START EXERCISE DATA

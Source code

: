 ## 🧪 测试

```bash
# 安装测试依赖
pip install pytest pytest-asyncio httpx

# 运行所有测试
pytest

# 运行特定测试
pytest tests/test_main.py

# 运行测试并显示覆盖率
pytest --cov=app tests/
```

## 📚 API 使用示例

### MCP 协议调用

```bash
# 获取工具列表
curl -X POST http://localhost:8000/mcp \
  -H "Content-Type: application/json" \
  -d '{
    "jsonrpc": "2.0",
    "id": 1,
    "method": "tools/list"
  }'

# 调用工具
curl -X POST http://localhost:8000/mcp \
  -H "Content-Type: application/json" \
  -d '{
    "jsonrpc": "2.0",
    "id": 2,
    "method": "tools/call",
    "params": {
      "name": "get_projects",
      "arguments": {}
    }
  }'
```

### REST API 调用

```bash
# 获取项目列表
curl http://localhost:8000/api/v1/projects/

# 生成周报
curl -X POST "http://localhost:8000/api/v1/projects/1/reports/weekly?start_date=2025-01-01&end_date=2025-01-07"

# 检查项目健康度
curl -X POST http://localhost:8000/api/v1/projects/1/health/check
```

END EXERCISE DATA
START EXERCISE DATA

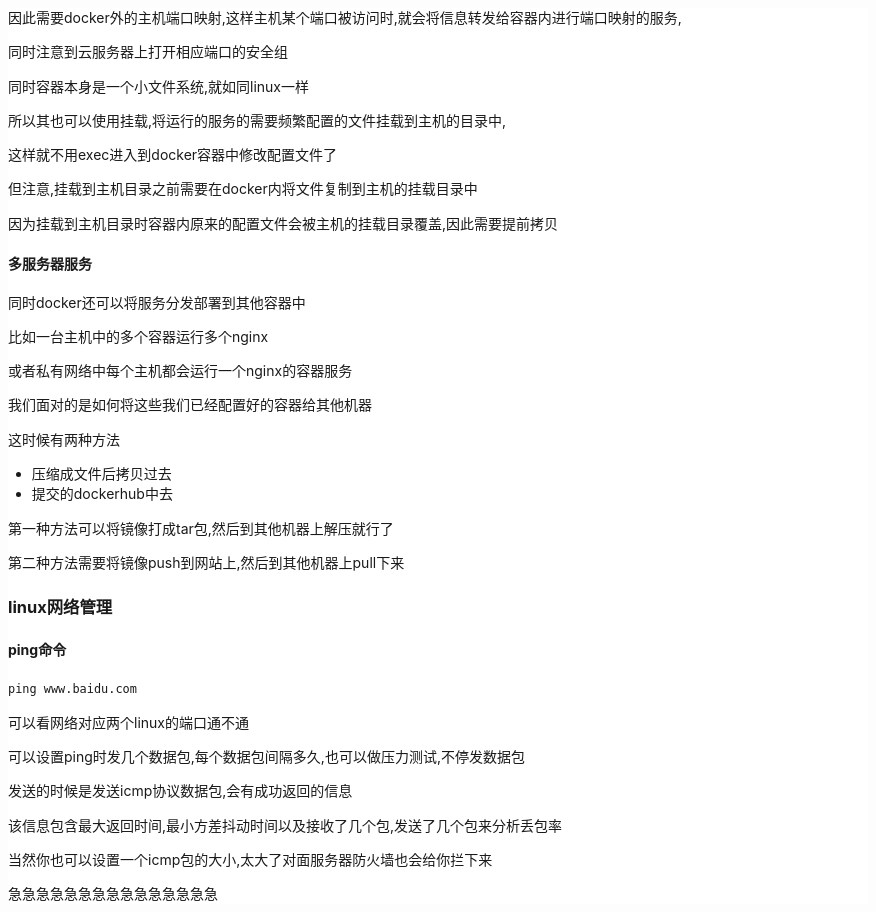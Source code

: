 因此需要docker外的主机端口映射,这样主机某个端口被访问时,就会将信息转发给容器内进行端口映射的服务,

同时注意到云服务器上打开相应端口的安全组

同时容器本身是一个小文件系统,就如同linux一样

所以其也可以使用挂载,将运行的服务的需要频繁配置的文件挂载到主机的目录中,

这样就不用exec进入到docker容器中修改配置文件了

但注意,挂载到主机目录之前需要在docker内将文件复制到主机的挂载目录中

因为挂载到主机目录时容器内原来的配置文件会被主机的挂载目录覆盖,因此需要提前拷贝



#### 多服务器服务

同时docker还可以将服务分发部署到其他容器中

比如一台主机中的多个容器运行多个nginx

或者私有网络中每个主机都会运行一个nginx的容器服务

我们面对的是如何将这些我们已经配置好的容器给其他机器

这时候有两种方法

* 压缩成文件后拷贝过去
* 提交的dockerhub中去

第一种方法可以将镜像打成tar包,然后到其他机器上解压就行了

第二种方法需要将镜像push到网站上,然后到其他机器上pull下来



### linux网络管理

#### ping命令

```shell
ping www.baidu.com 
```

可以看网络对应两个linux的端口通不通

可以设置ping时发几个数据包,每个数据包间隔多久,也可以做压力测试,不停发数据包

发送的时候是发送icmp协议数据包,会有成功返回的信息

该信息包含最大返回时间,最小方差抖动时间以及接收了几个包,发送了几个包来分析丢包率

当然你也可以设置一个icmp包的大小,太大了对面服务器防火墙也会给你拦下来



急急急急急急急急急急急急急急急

END EXERCISE DATA
START EXERCISE DATA

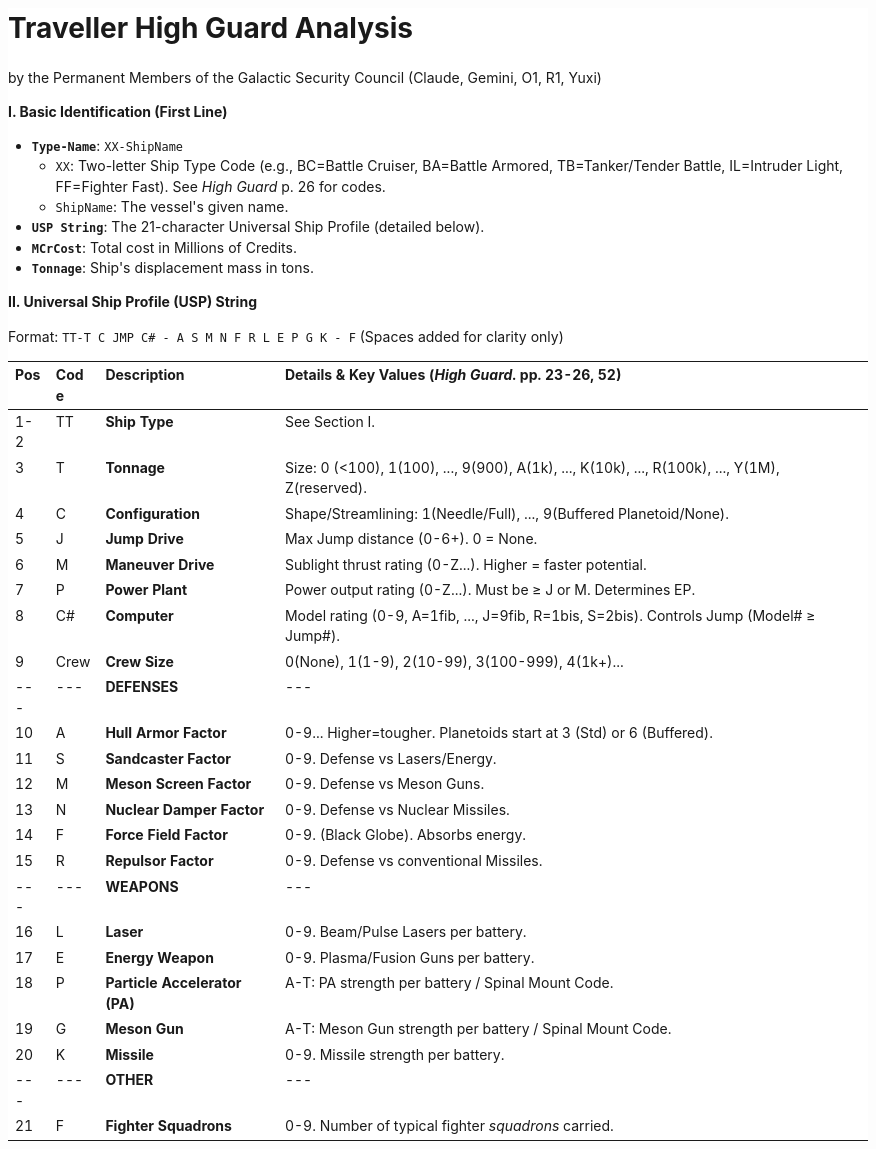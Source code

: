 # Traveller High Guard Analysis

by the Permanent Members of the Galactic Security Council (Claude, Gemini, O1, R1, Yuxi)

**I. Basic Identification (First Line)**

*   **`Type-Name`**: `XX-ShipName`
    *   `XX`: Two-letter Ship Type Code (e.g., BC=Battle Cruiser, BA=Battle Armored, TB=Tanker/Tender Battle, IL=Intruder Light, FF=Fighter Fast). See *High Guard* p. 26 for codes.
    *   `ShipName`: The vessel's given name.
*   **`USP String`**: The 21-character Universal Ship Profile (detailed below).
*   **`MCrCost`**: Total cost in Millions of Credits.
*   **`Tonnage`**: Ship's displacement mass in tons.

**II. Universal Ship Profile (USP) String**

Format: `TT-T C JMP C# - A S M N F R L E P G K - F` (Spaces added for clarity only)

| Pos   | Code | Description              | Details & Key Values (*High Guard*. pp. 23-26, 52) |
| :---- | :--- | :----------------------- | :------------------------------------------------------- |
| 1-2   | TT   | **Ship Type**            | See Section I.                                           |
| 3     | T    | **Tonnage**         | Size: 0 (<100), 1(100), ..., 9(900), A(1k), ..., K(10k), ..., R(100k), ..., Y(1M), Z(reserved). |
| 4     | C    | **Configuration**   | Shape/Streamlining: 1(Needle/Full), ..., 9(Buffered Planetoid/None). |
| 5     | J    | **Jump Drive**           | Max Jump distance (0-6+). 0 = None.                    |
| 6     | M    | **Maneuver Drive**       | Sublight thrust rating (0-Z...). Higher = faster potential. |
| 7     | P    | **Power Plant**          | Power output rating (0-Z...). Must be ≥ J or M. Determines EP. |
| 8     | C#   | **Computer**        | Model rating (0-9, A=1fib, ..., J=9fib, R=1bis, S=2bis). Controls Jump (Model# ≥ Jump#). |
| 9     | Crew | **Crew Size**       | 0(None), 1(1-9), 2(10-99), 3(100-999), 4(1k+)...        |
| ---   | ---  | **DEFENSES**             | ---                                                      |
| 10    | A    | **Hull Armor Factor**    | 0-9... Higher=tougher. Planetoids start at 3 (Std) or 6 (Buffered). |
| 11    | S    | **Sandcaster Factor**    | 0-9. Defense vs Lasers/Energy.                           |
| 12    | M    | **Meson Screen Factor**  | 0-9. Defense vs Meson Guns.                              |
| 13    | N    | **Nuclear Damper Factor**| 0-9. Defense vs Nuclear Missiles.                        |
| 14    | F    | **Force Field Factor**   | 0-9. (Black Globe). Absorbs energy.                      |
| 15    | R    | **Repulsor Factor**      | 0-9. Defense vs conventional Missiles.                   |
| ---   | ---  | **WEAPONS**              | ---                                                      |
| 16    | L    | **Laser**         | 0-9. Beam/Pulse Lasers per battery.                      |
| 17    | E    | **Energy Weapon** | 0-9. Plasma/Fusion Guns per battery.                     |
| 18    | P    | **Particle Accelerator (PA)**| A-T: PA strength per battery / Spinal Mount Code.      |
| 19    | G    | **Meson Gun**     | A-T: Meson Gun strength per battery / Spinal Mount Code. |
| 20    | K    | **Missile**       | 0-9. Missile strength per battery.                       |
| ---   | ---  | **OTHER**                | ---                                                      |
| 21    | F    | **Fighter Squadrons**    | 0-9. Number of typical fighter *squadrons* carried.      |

END EXERCISE DATA

Count the lines in the preceding entries that contain the string "ShipName", and state only the resulting number.

### [RESPONSE BELOW]
2